China’s poverty relief programs leave much to be desired. For instance, the central government designs 592 villages or counties as impoverished. But the criteria for classifying a village or county are complex and often revised. They include comparisons of poverty rates and average incomes with those of the province, adjustments for inflation, quotas on the number of villages that may count as poor and a ban on including villages that own collective enterprises, whatever their income level. Although the total number of places designated as impoverished has never moved from 592, those that compose the list are constantly changing.
Once a place is designated as impoverished it enjoys many subsidies from the national government. In 2012, when the list was last updated, Xinshao county in Hunan in south-central China was added. Local officials used the county’s official website to trumpet this “exceptional good tidings” after two years of “arduous efforts” and “untold hardships”. A large roadside board added its “ardent congratulations”. After nationwide criticism, the officials accepted that their words had been badly chosen. But their cheer was understandable: the official designation was worth an extra 560m yuan for the county each year from the central government.

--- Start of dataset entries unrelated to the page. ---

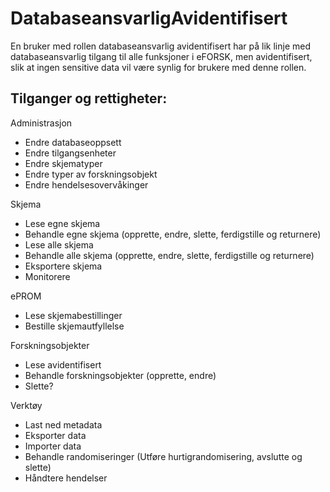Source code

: # DatabaseansvarligAvidentifisert

En bruker med rollen databaseansvarlig avidentifisert har på lik linje med databaseansvarlig tilgang til alle funksjoner i eFORSK, men avidentifisert, slik at ingen sensitive data vil være synlig for brukere med denne rollen.

## Tilganger og rettigheter:
Administrasjon
*	Endre databaseoppsett
*	Endre tilgangsenheter
*	Endre skjematyper
*	Endre typer av forskningsobjekt
* Endre hendelsesovervåkinger

Skjema
*	Lese egne skjema
*	Behandle egne skjema (opprette, endre, slette, ferdigstille og returnere)
*	Lese alle skjema
*	Behandle alle skjema (opprette, endre, slette, ferdigstille og returnere)
* Eksportere skjema
* Monitorere

ePROM
*	Lese skjemabestillinger
*	Bestille skjemautfyllelse

Forskningsobjekter
*	Lese avidentifisert
*	Behandle forskningsobjekter (opprette, endre)
* Slette?

Verktøy
*	Last ned metadata
*	Eksporter data
*	Importer data
* Behandle randomiseringer (Utføre hurtigrandomisering, avslutte og slette)
* Håndtere hendelser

The perverse incentives this system causes are not the only problem. The subsidies hardly succeed to substantially improve the livelihood of everyday citizens. Although they’re told that the money goes to the local credit union where they can apply for loans, only the politically connected are actually able to borrow money. Additionally, government officials find a way to spend the remainder of the subsidies on themselves rather than on improving the average citizen’s welfare. For example, state television reported on two counties, one in Ningxia and one in Hubei, where local governments spent 100m yuan each on new headquarters.
China’s is currently unable to efficiently provide a safety net for its most unprivileged citizens. This is a growing concern that will define China’s growth model towards the future. If this problem is not addressed the Communist Government won’t be able to legitimate its hold on power by pointing out to economic success at it has in the past.